**Exercise goal:**
Each line containing the string "Reihen" should be copied out of the entries.

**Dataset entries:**
◇ ◇ ◇
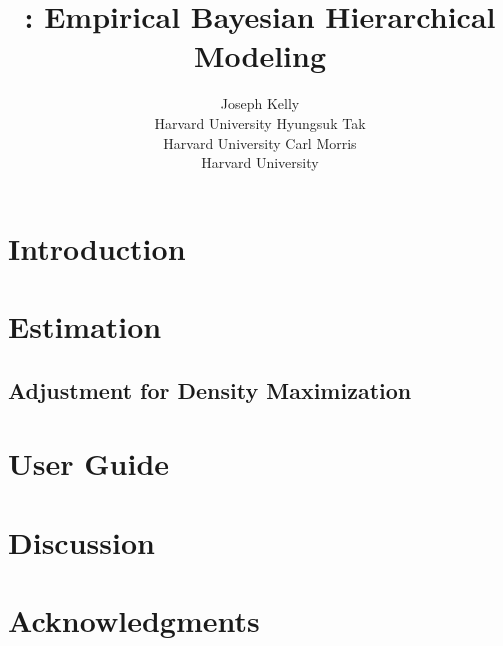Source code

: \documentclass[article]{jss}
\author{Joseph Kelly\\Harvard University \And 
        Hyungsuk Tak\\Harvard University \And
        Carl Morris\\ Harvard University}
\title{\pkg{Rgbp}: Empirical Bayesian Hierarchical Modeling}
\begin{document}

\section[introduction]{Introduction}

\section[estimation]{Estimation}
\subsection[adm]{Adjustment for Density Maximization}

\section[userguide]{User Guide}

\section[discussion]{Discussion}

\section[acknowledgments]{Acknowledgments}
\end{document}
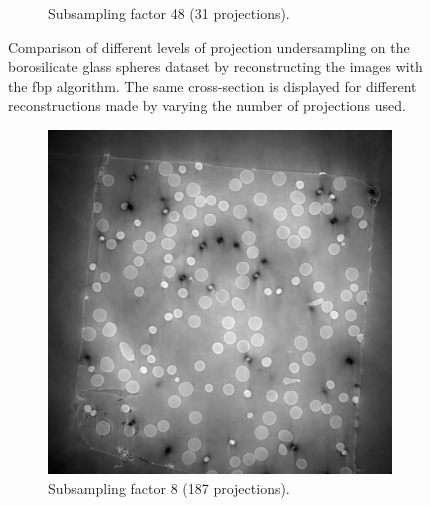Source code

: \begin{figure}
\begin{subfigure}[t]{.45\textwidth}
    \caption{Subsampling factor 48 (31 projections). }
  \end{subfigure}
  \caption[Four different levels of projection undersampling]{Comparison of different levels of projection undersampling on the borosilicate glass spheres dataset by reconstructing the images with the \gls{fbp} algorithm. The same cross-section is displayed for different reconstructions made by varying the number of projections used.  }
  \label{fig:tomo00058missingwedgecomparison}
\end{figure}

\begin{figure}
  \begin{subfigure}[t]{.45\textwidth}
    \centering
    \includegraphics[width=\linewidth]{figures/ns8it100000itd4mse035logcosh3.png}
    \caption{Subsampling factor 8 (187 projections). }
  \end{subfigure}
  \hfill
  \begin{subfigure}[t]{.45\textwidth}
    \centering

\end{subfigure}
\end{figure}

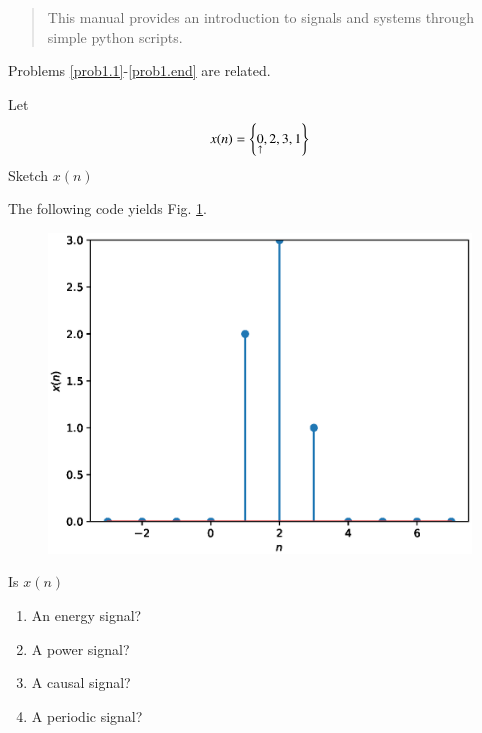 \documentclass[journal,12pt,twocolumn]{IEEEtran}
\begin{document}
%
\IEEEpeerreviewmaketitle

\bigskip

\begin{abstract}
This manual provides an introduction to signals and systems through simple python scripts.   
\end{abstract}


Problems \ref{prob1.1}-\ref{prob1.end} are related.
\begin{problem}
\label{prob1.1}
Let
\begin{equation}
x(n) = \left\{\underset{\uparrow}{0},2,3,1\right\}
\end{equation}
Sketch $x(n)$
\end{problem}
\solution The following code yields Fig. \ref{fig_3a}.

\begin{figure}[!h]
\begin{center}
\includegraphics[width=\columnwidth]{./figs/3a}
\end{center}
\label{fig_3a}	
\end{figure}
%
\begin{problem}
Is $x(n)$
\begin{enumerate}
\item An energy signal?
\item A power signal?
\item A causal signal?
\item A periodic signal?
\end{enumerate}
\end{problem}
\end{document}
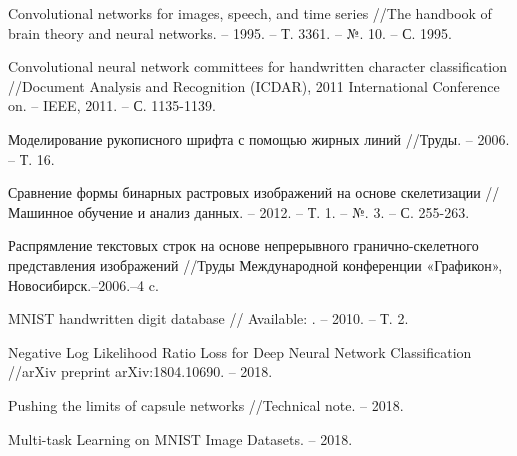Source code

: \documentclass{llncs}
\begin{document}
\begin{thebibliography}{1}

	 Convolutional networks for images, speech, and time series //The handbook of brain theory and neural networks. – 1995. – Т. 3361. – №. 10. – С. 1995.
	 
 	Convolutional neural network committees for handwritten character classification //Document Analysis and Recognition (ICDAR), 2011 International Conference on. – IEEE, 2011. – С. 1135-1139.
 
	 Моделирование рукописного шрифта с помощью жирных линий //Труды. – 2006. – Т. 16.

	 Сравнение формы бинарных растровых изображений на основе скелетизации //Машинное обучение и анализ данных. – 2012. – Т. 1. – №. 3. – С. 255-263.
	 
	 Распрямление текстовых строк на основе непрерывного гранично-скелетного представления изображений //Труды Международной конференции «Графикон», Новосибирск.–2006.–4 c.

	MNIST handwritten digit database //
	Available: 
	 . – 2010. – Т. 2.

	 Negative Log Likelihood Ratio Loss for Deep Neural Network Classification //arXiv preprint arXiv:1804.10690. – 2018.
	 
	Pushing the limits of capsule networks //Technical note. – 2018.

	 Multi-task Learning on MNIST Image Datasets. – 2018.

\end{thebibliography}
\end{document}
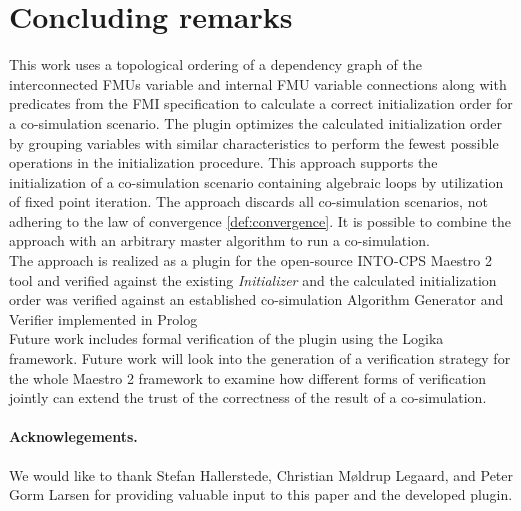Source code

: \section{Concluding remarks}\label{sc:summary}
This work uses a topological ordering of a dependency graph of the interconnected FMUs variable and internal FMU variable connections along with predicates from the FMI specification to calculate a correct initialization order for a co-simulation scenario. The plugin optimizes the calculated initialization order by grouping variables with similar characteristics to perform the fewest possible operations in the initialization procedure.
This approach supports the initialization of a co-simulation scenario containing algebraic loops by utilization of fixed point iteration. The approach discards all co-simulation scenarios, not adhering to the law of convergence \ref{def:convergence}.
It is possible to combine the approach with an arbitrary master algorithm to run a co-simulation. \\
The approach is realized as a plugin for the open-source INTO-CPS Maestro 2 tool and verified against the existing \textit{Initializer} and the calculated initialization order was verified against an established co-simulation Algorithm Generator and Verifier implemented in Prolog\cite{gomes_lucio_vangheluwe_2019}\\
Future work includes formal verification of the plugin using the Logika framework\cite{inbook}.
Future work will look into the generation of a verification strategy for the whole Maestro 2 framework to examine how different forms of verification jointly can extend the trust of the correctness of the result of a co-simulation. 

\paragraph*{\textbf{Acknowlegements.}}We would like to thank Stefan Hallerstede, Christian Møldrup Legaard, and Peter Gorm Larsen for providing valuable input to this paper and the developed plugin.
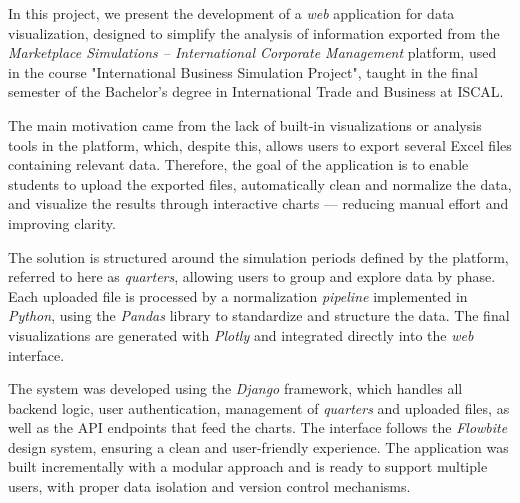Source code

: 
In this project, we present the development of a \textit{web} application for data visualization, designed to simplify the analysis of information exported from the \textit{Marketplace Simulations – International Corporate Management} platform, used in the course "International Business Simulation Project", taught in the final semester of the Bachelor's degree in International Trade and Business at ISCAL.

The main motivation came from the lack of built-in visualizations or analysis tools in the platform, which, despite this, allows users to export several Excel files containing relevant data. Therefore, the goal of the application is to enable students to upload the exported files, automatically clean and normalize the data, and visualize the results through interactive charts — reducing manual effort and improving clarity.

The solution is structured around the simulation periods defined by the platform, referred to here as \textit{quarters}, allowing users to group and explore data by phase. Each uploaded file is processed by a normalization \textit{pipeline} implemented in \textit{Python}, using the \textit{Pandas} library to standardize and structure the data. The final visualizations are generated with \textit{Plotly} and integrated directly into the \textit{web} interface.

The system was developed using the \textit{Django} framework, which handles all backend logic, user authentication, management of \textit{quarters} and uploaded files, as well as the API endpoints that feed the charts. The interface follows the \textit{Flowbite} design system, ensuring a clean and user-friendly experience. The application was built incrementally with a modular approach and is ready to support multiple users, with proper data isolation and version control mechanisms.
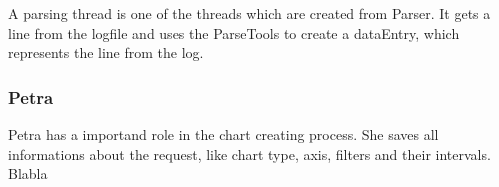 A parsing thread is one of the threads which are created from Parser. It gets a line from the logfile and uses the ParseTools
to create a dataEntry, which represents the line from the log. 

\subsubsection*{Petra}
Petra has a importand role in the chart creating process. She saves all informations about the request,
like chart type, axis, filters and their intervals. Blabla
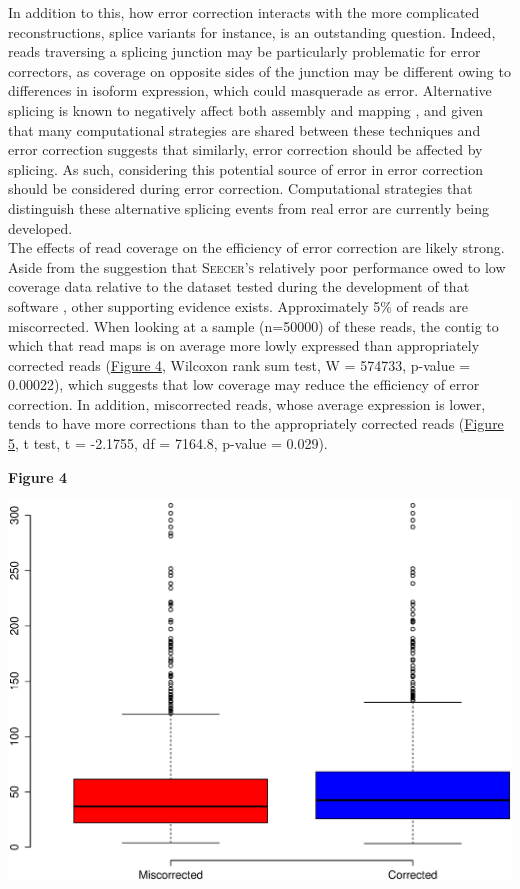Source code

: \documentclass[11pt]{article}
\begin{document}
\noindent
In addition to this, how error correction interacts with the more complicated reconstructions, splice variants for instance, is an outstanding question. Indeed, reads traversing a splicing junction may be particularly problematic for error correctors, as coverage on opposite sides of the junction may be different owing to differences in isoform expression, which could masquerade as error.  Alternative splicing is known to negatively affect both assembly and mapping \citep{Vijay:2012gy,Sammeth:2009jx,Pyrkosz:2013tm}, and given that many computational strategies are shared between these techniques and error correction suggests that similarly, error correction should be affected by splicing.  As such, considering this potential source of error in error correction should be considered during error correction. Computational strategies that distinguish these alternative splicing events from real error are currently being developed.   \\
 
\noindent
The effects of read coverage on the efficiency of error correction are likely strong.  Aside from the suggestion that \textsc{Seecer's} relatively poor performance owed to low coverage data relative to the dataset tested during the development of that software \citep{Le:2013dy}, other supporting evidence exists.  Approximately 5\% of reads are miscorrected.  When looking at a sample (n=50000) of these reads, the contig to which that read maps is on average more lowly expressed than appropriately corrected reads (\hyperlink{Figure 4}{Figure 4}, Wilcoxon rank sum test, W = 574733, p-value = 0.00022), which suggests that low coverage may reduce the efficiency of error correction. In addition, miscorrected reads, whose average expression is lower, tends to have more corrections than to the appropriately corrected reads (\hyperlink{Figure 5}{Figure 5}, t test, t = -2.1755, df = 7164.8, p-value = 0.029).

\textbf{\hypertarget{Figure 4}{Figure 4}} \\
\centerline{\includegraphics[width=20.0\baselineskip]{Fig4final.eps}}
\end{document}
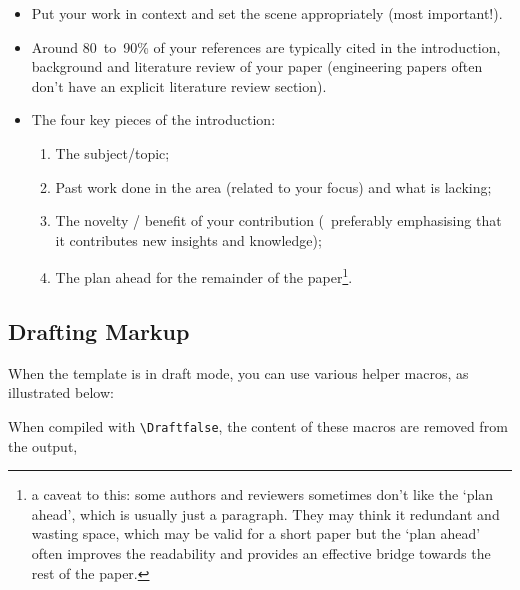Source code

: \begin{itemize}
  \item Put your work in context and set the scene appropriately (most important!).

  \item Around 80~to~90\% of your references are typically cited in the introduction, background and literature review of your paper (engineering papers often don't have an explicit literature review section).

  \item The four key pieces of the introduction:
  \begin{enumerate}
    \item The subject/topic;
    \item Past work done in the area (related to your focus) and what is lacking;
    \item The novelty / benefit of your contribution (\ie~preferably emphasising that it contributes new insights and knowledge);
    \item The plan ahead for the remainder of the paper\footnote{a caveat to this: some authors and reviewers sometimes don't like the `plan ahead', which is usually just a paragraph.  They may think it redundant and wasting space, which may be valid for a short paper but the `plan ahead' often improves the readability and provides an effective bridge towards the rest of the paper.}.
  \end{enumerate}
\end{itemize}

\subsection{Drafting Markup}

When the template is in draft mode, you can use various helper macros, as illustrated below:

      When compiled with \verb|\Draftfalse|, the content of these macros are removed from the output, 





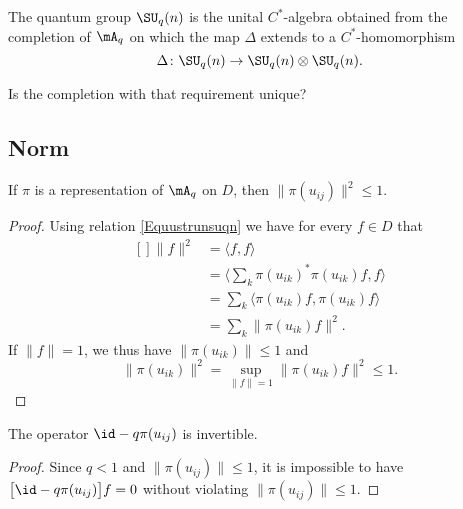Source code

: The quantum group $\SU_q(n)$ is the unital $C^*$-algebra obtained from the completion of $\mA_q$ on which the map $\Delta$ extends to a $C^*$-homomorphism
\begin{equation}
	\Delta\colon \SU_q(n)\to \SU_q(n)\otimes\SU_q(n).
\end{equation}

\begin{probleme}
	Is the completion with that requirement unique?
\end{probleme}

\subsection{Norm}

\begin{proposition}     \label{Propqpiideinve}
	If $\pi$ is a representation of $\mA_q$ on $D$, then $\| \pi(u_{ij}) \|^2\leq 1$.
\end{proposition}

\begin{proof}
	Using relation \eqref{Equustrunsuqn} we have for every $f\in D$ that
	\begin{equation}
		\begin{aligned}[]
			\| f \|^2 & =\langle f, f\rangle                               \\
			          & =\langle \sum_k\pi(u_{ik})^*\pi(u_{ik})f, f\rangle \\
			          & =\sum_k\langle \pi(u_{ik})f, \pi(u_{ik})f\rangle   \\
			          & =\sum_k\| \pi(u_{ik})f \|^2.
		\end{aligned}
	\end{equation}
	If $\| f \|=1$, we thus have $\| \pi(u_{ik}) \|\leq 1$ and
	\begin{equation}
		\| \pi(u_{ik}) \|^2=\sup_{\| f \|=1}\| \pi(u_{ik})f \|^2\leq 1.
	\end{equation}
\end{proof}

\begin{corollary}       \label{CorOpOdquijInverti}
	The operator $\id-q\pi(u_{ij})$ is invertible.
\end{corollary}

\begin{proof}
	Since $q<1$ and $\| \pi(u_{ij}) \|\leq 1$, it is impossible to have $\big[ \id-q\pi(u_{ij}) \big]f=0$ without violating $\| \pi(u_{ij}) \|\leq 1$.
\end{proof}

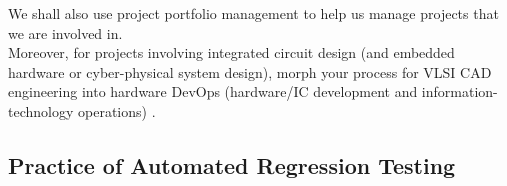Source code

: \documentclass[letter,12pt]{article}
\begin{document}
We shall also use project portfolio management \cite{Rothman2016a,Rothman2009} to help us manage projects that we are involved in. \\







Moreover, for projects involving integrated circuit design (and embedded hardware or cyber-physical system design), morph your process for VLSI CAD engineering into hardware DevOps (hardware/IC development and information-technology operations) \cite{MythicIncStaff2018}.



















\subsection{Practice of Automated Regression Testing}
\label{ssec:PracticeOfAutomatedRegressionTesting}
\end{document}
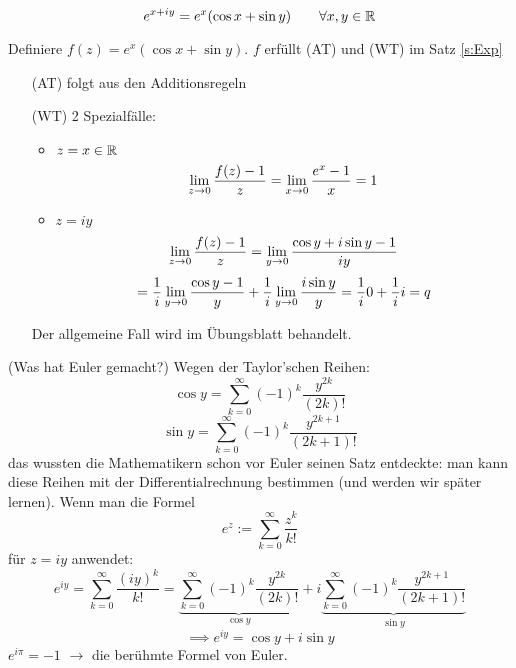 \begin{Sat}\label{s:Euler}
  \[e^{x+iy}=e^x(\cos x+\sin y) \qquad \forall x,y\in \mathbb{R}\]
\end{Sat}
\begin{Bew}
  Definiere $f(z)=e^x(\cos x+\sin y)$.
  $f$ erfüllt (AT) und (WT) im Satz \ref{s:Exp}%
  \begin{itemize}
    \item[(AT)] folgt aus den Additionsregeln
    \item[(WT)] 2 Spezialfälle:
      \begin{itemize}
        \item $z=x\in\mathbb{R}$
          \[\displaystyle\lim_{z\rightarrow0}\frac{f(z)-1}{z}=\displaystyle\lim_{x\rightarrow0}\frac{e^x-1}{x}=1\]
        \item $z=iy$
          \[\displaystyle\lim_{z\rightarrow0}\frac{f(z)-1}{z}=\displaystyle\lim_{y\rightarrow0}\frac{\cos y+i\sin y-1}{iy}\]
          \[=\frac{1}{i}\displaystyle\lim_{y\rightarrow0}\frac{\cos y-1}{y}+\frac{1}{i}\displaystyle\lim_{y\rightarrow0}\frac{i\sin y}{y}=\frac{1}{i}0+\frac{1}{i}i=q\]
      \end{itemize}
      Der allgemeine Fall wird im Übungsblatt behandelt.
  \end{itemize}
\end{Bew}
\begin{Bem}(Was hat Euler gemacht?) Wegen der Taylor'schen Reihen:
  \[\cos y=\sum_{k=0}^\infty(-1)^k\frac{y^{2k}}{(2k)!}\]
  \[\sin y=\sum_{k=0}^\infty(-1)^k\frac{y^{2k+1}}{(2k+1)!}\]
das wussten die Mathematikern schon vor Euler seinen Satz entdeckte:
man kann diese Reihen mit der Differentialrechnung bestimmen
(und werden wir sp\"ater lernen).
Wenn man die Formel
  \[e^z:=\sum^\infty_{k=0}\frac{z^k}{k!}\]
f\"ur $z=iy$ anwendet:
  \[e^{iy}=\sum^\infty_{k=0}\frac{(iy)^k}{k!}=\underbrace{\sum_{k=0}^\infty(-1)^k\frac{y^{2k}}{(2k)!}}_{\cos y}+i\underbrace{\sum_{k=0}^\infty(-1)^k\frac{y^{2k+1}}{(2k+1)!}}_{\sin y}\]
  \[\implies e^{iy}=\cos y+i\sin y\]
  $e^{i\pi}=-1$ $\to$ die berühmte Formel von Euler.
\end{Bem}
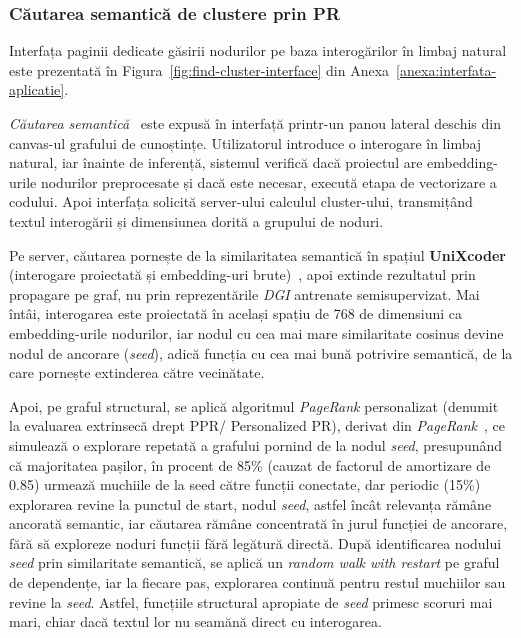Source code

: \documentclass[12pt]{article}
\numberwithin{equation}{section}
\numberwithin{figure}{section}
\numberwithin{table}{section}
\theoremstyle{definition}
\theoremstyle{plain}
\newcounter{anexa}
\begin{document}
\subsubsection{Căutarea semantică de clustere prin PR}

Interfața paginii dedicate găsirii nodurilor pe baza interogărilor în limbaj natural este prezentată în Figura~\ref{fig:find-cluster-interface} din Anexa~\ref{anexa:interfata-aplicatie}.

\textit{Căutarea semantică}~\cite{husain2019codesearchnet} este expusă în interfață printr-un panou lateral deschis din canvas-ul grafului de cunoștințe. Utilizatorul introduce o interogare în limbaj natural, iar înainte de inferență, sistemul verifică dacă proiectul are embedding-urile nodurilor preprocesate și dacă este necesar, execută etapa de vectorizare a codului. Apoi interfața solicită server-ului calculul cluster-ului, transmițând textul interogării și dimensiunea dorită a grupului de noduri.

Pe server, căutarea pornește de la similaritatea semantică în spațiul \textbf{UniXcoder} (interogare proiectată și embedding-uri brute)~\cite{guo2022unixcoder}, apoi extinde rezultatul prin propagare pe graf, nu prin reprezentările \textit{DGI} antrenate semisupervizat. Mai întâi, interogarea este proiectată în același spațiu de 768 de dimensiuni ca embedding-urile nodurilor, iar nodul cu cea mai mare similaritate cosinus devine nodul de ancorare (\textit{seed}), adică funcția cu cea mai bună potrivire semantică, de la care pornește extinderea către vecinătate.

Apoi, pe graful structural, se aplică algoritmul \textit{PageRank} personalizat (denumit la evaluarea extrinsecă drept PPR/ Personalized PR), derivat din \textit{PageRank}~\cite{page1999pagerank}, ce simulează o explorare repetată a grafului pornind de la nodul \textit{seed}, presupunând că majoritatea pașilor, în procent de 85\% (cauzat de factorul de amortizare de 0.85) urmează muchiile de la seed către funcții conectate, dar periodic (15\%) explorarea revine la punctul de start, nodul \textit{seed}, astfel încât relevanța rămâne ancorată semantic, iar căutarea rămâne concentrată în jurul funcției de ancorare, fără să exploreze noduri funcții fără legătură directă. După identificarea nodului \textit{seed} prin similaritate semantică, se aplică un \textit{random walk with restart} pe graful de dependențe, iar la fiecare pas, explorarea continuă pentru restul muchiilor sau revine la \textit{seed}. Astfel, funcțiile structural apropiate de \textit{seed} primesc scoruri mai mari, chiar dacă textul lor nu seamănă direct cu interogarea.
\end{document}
◇ ◇ ◇
**Solved problem:**
\begin{Bem}(Was hat Euler gemacht?) Wegen der Taylor'schen Reihen:
man kann diese Reihen mit der Differentialrechnung bestimmen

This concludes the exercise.